* _DATA EXCERPTS_

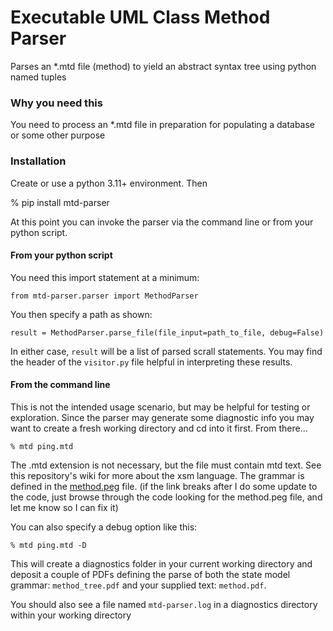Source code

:# Executable UML Class Method Parser

Parses an *.mtd file (method) to yield an abstract syntax tree using python named tuples

### Why you need this

You need to process an *.mtd file in preparation for populating a database or some other purpose

### Installation

Create or use a python 3.11+ environment. Then

% pip install mtd-parser

At this point you can invoke the parser via the command line or from your python script.

#### From your python script

You need this import statement at a minimum:

    from mtd-parser.parser import MethodParser

You then specify a path as shown:

    result = MethodParser.parse_file(file_input=path_to_file, debug=False)

In either case, `result` will be a list of parsed scrall statements. You may find the header of the `visitor.py`
file helpful in interpreting these results.

#### From the command line

This is not the intended usage scenario, but may be helpful for testing or exploration. Since the parser
may generate some diagnostic info you may want to create a fresh working directory and cd into it
first. From there...

    % mtd ping.mtd

The .mtd extension is not necessary, but the file must contain mtd text. See this repository's wiki for
more about the xsm language. The grammar is defined in the [method.peg](https://github.com/modelint/mtd-parser/blob/main/src/mtd_parser/method.peg) file. (if the link breaks after I do some update to the code, 
just browse through the code looking for the method.peg file, and let me know so I can fix it)

You can also specify a debug option like this:

    % mtd ping.mtd -D

This will create a diagnostics folder in your current working directory and deposit a couple of PDFs defining
the parse of both the state model grammar: `method_tree.pdf` and your supplied text: `method.pdf`.

You should also see a file named `mtd-parser.log` in a diagnostics directory within your working directory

* _EXERCISE DESCRIPTION_
Could you copy each line of the material that holds "specify"?

* _RESPONSE FOR THIS EXERCISE_
You then specify a path as shown:
You can also specify a debug option like this:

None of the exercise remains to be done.